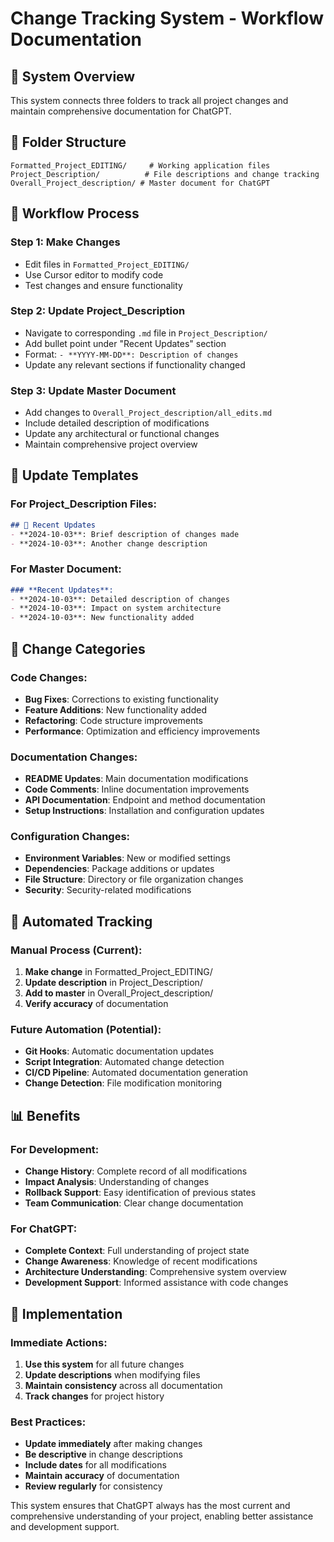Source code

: # Change Tracking System - Workflow Documentation

## 🔄 System Overview
This system connects three folders to track all project changes and maintain comprehensive documentation for ChatGPT.

## 📁 Folder Structure
```
Formatted_Project_EDITING/     # Working application files
Project_Description/          # File descriptions and change tracking
Overall_Project_description/ # Master document for ChatGPT
```

## 🔧 Workflow Process

### **Step 1: Make Changes**
- Edit files in `Formatted_Project_EDITING/`
- Use Cursor editor to modify code
- Test changes and ensure functionality

### **Step 2: Update Project_Description**
- Navigate to corresponding `.md` file in `Project_Description/`
- Add bullet point under "Recent Updates" section
- Format: `- **YYYY-MM-DD**: Description of changes`
- Update any relevant sections if functionality changed

### **Step 3: Update Master Document**
- Add changes to `Overall_Project_description/all_edits.md`
- Include detailed description of modifications
- Update any architectural or functional changes
- Maintain comprehensive project overview

## 📝 Update Templates

### **For Project_Description Files**:
```markdown
## 🔄 Recent Updates
- **2024-10-03**: Brief description of changes made
- **2024-10-03**: Another change description
```

### **For Master Document**:
```markdown
### **Recent Updates**:
- **2024-10-03**: Detailed description of changes
- **2024-10-03**: Impact on system architecture
- **2024-10-03**: New functionality added
```

## 🎯 Change Categories

### **Code Changes**:
- **Bug Fixes**: Corrections to existing functionality
- **Feature Additions**: New functionality added
- **Refactoring**: Code structure improvements
- **Performance**: Optimization and efficiency improvements

### **Documentation Changes**:
- **README Updates**: Main documentation modifications
- **Code Comments**: Inline documentation improvements
- **API Documentation**: Endpoint and method documentation
- **Setup Instructions**: Installation and configuration updates

### **Configuration Changes**:
- **Environment Variables**: New or modified settings
- **Dependencies**: Package additions or updates
- **File Structure**: Directory or file organization changes
- **Security**: Security-related modifications

## 🔧 Automated Tracking

### **Manual Process** (Current):
1. **Make change** in Formatted_Project_EDITING/
2. **Update description** in Project_Description/
3. **Add to master** in Overall_Project_description/
4. **Verify accuracy** of documentation

### **Future Automation** (Potential):
- **Git Hooks**: Automatic documentation updates
- **Script Integration**: Automated change detection
- **CI/CD Pipeline**: Automated documentation generation
- **Change Detection**: File modification monitoring

## 📊 Benefits

### **For Development**:
- **Change History**: Complete record of all modifications
- **Impact Analysis**: Understanding of changes
- **Rollback Support**: Easy identification of previous states
- **Team Communication**: Clear change documentation

### **For ChatGPT**:
- **Complete Context**: Full understanding of project state
- **Change Awareness**: Knowledge of recent modifications
- **Architecture Understanding**: Comprehensive system overview
- **Development Support**: Informed assistance with code changes

## 🚀 Implementation

### **Immediate Actions**:
1. **Use this system** for all future changes
2. **Update descriptions** when modifying files
3. **Maintain consistency** across all documentation
4. **Track changes** for project history

### **Best Practices**:
- **Update immediately** after making changes
- **Be descriptive** in change descriptions
- **Include dates** for all modifications
- **Maintain accuracy** of documentation
- **Review regularly** for consistency

This system ensures that ChatGPT always has the most current and comprehensive understanding of your project, enabling better assistance and development support.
_ _ _ _ _ _ _
■ **PROBLEM DESCRIPTION**:
Copy, without any change, the lines above from the one containing "### **Future Automation**" to the end, both ends included. Add nothing else.

■ **THE COMPLETED TASK**:
### **Future Automation** (Potential):
- **Git Hooks**: Automatic documentation updates
- **Script Integration**: Automated change detection
- **CI/CD Pipeline**: Automated documentation generation
- **Change Detection**: File modification monitoring

## 📊 Benefits

### **For Development**:
- **Change History**: Complete record of all modifications
- **Impact Analysis**: Understanding of changes
- **Rollback Support**: Easy identification of previous states
- **Team Communication**: Clear change documentation

### **For ChatGPT**:
- **Complete Context**: Full understanding of project state
- **Change Awareness**: Knowledge of recent modifications
- **Architecture Understanding**: Comprehensive system overview
- **Development Support**: Informed assistance with code changes

## 🚀 Implementation

### **Immediate Actions**:
1. **Use this system** for all future changes
2. **Update descriptions** when modifying files
3. **Maintain consistency** across all documentation
4. **Track changes** for project history

### **Best Practices**:
- **Update immediately** after making changes
- **Be descriptive** in change descriptions
- **Include dates** for all modifications
- **Maintain accuracy** of documentation
- **Review regularly** for consistency

This system ensures that ChatGPT always has the most current and comprehensive understanding of your project, enabling better assistance and development support.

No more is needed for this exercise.